The relative lack of red tape on wide-open fields is a boon to the farming robot and other new agricultural technology. Compare that to the safety rules needed to deploy self-driving cars on congested city streets. That, plus the labor shortage, helps create "a wonderful intersection between robotics and agriculture," Munster added.

The farming robot is actually just one new technology that will transform the sector. Today's agricultural technology helps farmers plow and spray crops with greater precision. Now improved automation and big data analytics are joining with farming robot technology, pointing to big benefits.

Goldman Sachs estimates precision farming — the combination of agriculture and technology — could be a $240 billion market by 2050. Automation will be a key piece of the puzzle. Market tracker Euromonitor says the intersection of robotics, artificial intelligence, analytics and machines for precision farming is one of the industry's top business opportunities.

"I think that this is the next great wave of agricultural productivity," William Blair analyst Lawrence De Maria told IBD. "The implementation of precision agriculture with automation will drive yields and reduce input costs for growers. It could rival the Green Revolution and mechanization as great drivers of agricultural productivity."

Farming's labor crunch is a global problem. And the industry expects things to get worse in the years to come. Even in Mexico, where many California workers have originated, firms are finding it tough to man the fields.

In Europe, Spanish company Agrobot is developing a rival strawberry farming robot. Its machine uses up to 24 robotic arms to pick fruit and is capable of autonomous navigation.

And in England, Dogtooth Technologies is developing its own series of smart autonomous robots capable of picking fruit. Smaller in size than the Harvest CROO and Agrobot offerings, Dogtooth machines will be capable of autonomous navigation, locating and picking ripe fruit, and grading its quality.

In Cambridge, Mass., privately owned Soft Robotics has developed a robotic gripping system that has the same dexterity as the human hand. Its robotic arms are equipped with soft grippers that can even handle fragile produce such as apples and tomatoes. The firm is targeting both harvesting and food processing to automate the supply chain.

"With soft robotics we can now automate harvesting, processing, packaging and even grocery logistics," in a way that hasn't been available before, CEO Carl Vause said. "With our technology we are able to give the industrial robots that are tried and true out there today for speed, for precision (and) for lifetime operations, the ability to do high-speed handling of apples, tomatoes, heads of lettuce (and) strawberries."
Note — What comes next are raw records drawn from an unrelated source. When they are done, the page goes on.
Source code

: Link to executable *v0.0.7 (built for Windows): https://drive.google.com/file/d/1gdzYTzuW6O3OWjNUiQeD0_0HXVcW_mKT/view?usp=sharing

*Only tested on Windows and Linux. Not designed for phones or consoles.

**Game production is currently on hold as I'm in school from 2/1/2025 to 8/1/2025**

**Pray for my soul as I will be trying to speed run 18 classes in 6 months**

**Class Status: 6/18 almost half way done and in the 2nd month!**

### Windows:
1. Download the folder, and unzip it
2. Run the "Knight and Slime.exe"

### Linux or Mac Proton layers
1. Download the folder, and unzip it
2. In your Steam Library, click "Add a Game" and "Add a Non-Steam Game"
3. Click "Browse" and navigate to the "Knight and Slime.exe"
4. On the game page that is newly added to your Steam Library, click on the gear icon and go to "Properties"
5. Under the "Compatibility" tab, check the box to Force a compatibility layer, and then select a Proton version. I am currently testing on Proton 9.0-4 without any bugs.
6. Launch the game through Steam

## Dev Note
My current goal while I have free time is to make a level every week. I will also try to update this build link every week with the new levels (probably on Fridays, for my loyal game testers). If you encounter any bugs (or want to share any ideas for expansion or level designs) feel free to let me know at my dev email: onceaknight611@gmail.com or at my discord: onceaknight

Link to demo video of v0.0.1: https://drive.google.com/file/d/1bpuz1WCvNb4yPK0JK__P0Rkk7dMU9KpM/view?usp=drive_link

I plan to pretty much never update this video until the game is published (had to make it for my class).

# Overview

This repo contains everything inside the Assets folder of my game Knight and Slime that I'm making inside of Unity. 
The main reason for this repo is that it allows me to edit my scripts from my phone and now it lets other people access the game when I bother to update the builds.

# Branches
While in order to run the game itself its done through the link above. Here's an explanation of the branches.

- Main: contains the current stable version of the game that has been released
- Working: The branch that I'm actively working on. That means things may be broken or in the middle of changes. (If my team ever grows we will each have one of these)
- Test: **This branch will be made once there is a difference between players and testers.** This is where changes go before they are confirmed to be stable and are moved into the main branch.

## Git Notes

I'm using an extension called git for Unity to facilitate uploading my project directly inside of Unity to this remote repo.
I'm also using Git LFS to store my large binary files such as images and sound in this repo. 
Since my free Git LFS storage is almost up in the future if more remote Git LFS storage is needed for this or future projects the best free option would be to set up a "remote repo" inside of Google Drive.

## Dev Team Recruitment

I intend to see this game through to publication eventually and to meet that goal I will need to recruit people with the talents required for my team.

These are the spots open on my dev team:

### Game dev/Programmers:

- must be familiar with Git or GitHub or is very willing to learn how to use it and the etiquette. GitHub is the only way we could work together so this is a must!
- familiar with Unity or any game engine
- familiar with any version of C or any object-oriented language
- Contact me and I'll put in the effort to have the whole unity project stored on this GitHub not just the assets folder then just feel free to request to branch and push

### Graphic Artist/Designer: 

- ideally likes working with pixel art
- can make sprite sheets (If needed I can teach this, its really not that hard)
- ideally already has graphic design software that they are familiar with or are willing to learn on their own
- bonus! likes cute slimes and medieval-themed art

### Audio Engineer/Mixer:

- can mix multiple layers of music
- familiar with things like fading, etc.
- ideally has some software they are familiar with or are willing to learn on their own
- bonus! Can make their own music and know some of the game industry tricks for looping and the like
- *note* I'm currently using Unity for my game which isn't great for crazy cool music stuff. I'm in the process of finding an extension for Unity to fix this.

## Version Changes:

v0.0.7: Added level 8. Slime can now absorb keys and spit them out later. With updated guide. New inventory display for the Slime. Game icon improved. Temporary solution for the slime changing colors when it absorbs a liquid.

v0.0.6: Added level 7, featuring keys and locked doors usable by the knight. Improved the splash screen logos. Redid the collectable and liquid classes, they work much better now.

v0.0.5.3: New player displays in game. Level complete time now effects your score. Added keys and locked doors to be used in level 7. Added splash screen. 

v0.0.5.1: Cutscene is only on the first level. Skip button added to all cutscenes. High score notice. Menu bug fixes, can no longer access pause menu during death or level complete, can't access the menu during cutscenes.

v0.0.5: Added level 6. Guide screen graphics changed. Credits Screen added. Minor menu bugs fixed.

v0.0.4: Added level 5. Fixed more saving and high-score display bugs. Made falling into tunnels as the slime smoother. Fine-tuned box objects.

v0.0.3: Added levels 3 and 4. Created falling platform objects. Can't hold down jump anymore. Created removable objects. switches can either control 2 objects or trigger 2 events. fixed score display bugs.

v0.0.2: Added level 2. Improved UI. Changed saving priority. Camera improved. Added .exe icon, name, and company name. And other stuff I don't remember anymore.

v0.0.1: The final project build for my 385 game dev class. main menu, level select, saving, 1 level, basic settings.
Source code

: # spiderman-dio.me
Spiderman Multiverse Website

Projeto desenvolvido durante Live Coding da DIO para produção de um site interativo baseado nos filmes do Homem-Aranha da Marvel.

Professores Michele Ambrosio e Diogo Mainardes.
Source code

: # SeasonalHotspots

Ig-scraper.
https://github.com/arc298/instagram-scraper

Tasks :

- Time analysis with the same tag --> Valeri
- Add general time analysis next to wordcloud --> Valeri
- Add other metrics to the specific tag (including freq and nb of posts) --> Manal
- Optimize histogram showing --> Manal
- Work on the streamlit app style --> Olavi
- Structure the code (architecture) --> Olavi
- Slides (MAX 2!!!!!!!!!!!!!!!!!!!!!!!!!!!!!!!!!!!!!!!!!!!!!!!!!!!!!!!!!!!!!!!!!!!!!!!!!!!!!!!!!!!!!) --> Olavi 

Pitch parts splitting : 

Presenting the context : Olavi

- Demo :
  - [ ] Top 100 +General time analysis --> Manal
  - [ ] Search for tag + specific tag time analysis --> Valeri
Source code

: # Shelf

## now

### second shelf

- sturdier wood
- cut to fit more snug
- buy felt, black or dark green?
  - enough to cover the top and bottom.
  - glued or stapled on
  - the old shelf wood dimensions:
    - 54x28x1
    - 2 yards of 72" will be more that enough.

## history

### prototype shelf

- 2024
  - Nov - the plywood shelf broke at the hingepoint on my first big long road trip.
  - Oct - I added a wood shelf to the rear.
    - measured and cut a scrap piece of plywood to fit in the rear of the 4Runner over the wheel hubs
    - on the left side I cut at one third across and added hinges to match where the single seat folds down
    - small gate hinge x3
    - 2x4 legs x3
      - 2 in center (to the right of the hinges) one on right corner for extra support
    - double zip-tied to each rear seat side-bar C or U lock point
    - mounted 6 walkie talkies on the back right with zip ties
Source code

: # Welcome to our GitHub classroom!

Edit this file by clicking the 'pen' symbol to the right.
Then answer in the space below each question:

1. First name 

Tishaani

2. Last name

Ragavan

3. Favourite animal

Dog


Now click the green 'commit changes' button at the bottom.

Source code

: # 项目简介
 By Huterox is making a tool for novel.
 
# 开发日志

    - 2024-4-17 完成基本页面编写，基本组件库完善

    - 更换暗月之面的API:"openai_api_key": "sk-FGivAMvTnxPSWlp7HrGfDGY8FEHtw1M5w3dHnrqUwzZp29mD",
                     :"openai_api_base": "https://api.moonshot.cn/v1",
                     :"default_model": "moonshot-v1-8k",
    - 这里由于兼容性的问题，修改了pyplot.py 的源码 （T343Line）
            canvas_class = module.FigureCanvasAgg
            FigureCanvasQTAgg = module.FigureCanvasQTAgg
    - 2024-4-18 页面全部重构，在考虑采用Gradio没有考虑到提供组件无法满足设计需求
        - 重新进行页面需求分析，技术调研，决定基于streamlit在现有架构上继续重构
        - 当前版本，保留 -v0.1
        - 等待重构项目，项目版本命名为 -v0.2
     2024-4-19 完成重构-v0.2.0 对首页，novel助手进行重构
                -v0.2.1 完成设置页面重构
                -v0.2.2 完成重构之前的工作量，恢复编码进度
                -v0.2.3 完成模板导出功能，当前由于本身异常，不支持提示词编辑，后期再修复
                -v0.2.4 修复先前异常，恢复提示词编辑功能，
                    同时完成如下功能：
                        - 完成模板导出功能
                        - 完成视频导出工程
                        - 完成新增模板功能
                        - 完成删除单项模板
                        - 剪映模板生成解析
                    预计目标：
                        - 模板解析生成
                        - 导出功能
Meanwhile, UC Davis researchers have developed a "no touch" vineyard, where machines do everything. A robotic irrigation system directed by sensors waters the vines. Then machines are used to pick the fruit. The system allows for around 40 more plants per acre, improving yields, quality and costs. It costs around 7 cents per vine in labor to manage the touchless vineyard, compared to $1 in a conventional vineyard.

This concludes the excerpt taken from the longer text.